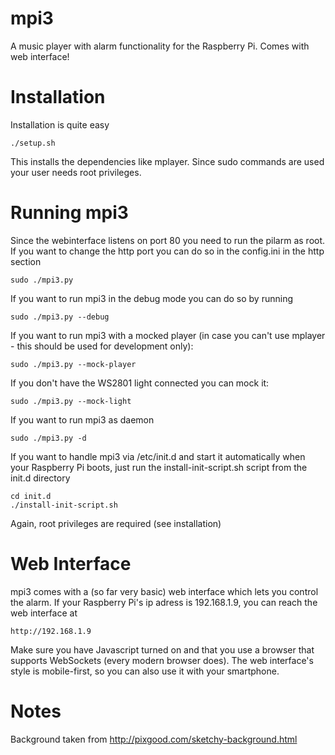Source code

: mpi3
====

A music player with alarm functionality for the Raspberry Pi. Comes with web interface!


Installation
============
Installation is quite easy

	./setup.sh

This installs the dependencies like mplayer. Since sudo commands are used your user needs root privileges.


Running mpi3
============
Since the webinterface listens on port 80 you need to run the pilarm as root. If you want to change the http port you can do so in the config.ini in the http section

	sudo ./mpi3.py

If you want to run mpi3 in the debug mode you can do so by running

	sudo ./mpi3.py --debug
	
If you want to run mpi3 with a mocked player (in case you can't use mplayer - this should be used for development only):

	sudo ./mpi3.py --mock-player
	
If you don't have the WS2801 light connected you can mock it:

	sudo ./mpi3.py --mock-light

If you want to run mpi3 as daemon

	sudo ./mpi3.py -d

If you want to handle mpi3 via /etc/init.d and start it automatically when your Raspberry Pi boots, just run the install-init-script.sh script from the init.d directory

	cd init.d
	./install-init-script.sh

Again, root privileges are required (see installation) 

Web Interface
============
mpi3 comes with a (so far very basic) web interface which lets you control the alarm. If your Raspberry Pi's ip adress is 192.168.1.9, you can reach the web interface at

	http://192.168.1.9
	
Make sure you have Javascript turned on and that you use a browser that supports WebSockets (every modern browser does). The web interface's style is mobile-first, so you can also use it with your smartphone.

Notes
=====
Background taken from http://pixgood.com/sketchy-background.html
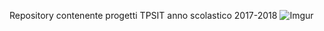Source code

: Repository contenente progetti TPSIT anno scolastico 2017-2018
![Imgur](https://media.giphy.com/media/Va5JbQ7twGrYY/giphy.gif)
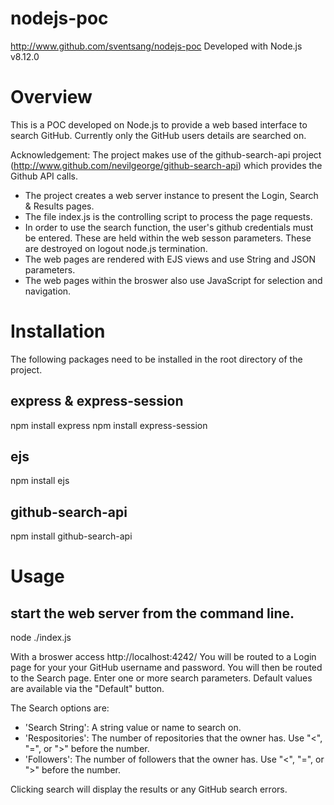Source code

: # nodejs-poc
http://www.github.com/sventsang/nodejs-poc
Developed with Node.js v8.12.0


# Overview
This is a POC developed on Node.js to provide a web based interface to search GitHub. Currently only the GitHub users details are searched on. 

Acknowledgement: The project makes use of the github-search-api project (http://www.github.com/nevilgeorge/github-search-api) which provides the Github API calls. 

* The project creates a web server instance to present the Login, Search & Results pages.
* The file index.js is the controlling script to process the page requests.
* In order to use the search function, the user's github credentials must be entered. These are held within the web sesson parameters. These are destroyed on logout node.js termination.
* The web pages are rendered with EJS views and use String and JSON parameters.
* The web pages within the broswer also use JavaScript for selection and navigation.



# Installation
The following packages need to be installed in the root directory of the project.

## express & express-session
npm install express
npm install express-session

## ejs
npm install ejs

## github-search-api
npm install github-search-api





# Usage

## start the web server from the command line.
node ./index.js


With a broswer access http://localhost:4242/ You will be routed to a Login page for your your GitHub username and password. You will then be routed to the Search page. Enter one or more search parameters. Default values are available via the "Default" button.

The Search options are:

* 'Search String': A string value or name to search on.
* 'Respositories': The number of repositories that the owner has. Use "<", "=", or ">" before the number.
* 'Followers': The number of followers that the owner has. Use "<", "=", or ">" before the number.
	
Clicking search will display the results or any GitHub search errors. 



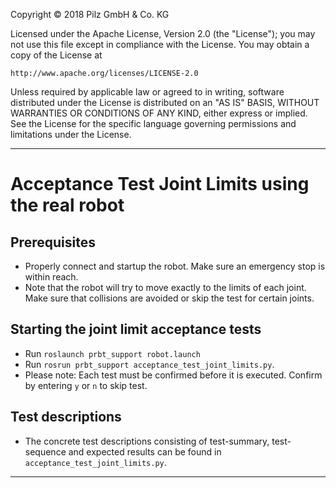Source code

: Copyright © 2018 Pilz GmbH & Co. KG

Licensed under the Apache License, Version 2.0 (the "License");
you may not use this file except in compliance with the License.
You may obtain a copy of the License at

    http://www.apache.org/licenses/LICENSE-2.0

Unless required by applicable law or agreed to in writing, software
distributed under the License is distributed on an "AS IS" BASIS,
WITHOUT WARRANTIES OR CONDITIONS OF ANY KIND, either express or implied.
See the License for the specific language governing permissions and
limitations under the License.

---

# Acceptance Test Joint Limits using the real robot

## Prerequisites
  - Properly connect and startup the robot. Make sure an emergency stop is within reach.
  - Note that the robot will try to move exactly to the limits of each joint. Make sure that collisions are avoided or
    skip the test for certain joints.

## Starting the joint limit acceptance tests
  - Run `roslaunch prbt_support robot.launch`
  - Run `rosrun prbt_support acceptance_test_joint_limits.py`.
  - Please note: Each test must be confirmed before it is executed. Confirm by entering `y` or `n` to skip test.

## Test descriptions
  - The concrete test descriptions consisting of test-summary, test-sequence and expected results can be found in
    `acceptance_test_joint_limits.py`.

---
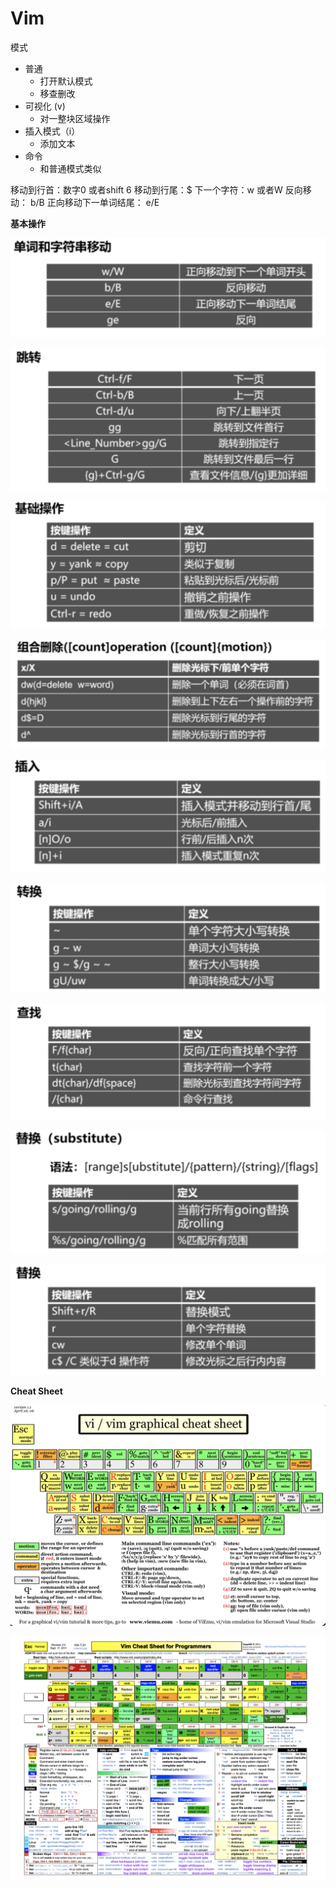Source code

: # Vim
模式
- 普通
	- 打开默认模式
	- 移查删改
- 可视化 (v)
	- 对一整块区域操作
- 插入模式（i）
	- 添加文本
- 命令
	- 和普通模式类似

移动到行首：数字0 或者shift 6
移动到行尾：$
下一个字符：w 或者W
反向移动： b/B
正向移动下一单词结尾： e/E



**基本操作**

![vim](../Images/linux/vim1.png)

![vim](../Images/linux/vim2.png)

![vim](../Images/linux/vim3.png)

![vim](../Images/linux/vim4.png)

![vim](../Images/linux/vim5.png)

![vim](../Images/linux/vim6.png)

![vim](../Images/linux/vim7.png)

![vim](../Images/linux/vim8.png)

![vim](../Images/linux/vim9.png)



**Cheat Sheet**

![vim](../Images/linux/vim_cheat_sheet1.png)

![vim](../Images/linux/vim_cheat_sheet2.png)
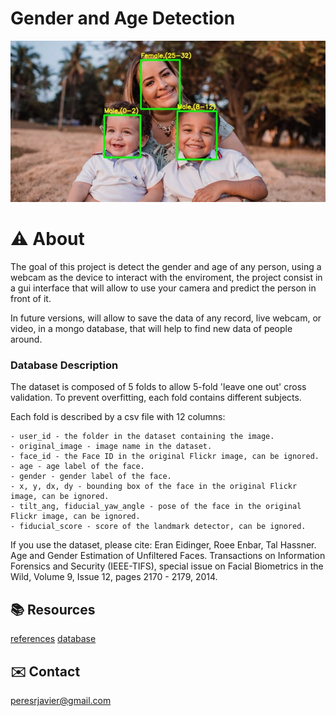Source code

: # Gender and Age Detection

![Alt](/img/header.png)




# :warning: About



The goal of this project is detect the gender and age of any person, using a webcam as the device to interact with the enviroment, the project consist in a gui interface that will allow to use your camera and predict the person in front of it. 

In future versions, will allow to save the data of any record, live webcam, or video, in a mongo database, that will help to find new data of people around. 


### Database Description 

The dataset is composed of 5 folds to allow 5-fold 'leave one out' cross validation. To prevent overfitting, each fold contains different subjects. 

Each fold is described by a csv file with 12 columns:

    - user_id - the folder in the dataset containing the image. 
    - original_image - image name in the dataset.
    - face_id - the Face ID in the original Flickr image, can be ignored. 
    - age - age label of the face.
    - gender - gender label of the face.
    - x, y, dx, dy - bounding box of the face in the original Flickr image, can be ignored.
    - tilt_ang, fiducial_yaw_angle - pose of the face in the original Flickr image, can be ignored. 
    - fiducial_score - score of the landmark detector, can be ignored. 

If you use the dataset, please cite: Eran Eidinger, Roee Enbar, Tal Hassner. Age and Gender Estimation of Unfiltered Faces. Transactions on Information Forensics and Security (IEEE-TIFS), special issue on Facial Biometrics in the Wild, Volume 9, Issue 12, pages 2170 - 2179, 2014.


## :books: Resources 

[references](https://www.kaggle.com/manarbinowayid/age-gender-classification-project)
[database](https://www.kaggle.com/ttungl/adience-benchmark-gender-and-age-classification)


## :envelope: Contact

peresrjavier@gmail.com

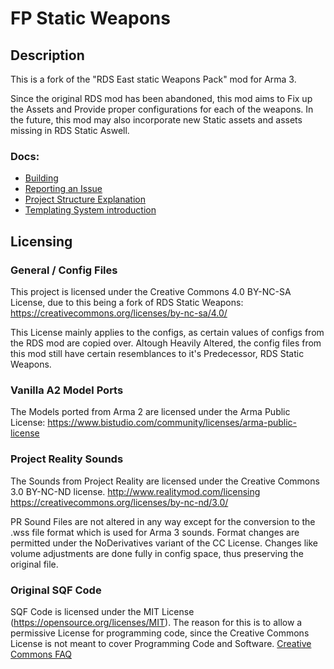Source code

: # FP Static Weapons

## Description
This is a fork of the "RDS East static Weapons Pack" mod for Arma 3.

Since the original RDS mod has been abandoned, this mod aims to Fix up the Assets and Provide proper configurations for each of the weapons.
In the future, this mod may also incorporate new Static assets and assets missing in RDS Static Aswell.

### Docs:
* [Building](https://github.com/fparma/fp_static_weapons/blob/master/doc/building.md)
* [Reporting an Issue](https://github.com/fparma/fp_static_weapons/blob/master/doc/issue-reporting.md)
* [Project Structure Explanation](https://github.com/fparma/fp_static_weapons/blob/master/doc/project-structure.md)
* [Templating System introduction](https://github.com/fparma/fp_static_weapons/blob/master/doc/templating_system.md)

## Licensing
### General / Config Files
This project is licensed under the Creative Commons 4.0 BY-NC-SA License, due to this being a fork of RDS Static Weapons:
https://creativecommons.org/licenses/by-nc-sa/4.0/

This License mainly applies to the configs, as certain values of configs from the RDS mod are copied over. Altough Heavily Altered,
the config files from this mod still have certain resemblances to it's Predecessor, RDS Static Weapons.

### Vanilla A2 Model Ports
The Models ported from Arma 2 are licensed under the Arma Public License:
https://www.bistudio.com/community/licenses/arma-public-license

### Project Reality Sounds
The Sounds from Project Reality are licensed under the Creative Commons 3.0 BY-NC-ND license.
http://www.realitymod.com/licensing
https://creativecommons.org/licenses/by-nc-nd/3.0/

PR Sound Files are not altered in any way except for the conversion to the .wss file format which is used for Arma 3 sounds. Format changes are permitted under the NoDerivatives variant of the CC License.
Changes like volume adjustments are done fully in config space, thus preserving the original file.

### Original SQF Code
SQF Code is licensed under the MIT License (https://opensource.org/licenses/MIT). The reason for this is to allow a permissive License for programming code, since the Creative Commons License is not meant to cover Programming Code and Software. [Creative Commons FAQ](https://wiki.creativecommons.org/wiki/Frequently_Asked_Questions#Can_I_apply_a_Creative_Commons_license_to_software.3F)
━━━
__WHAT THE TASK ASKS__: Above are the entries; count how many of their lines contain the word "Login" and give only that number.

__WORKED SOLUTION__: 2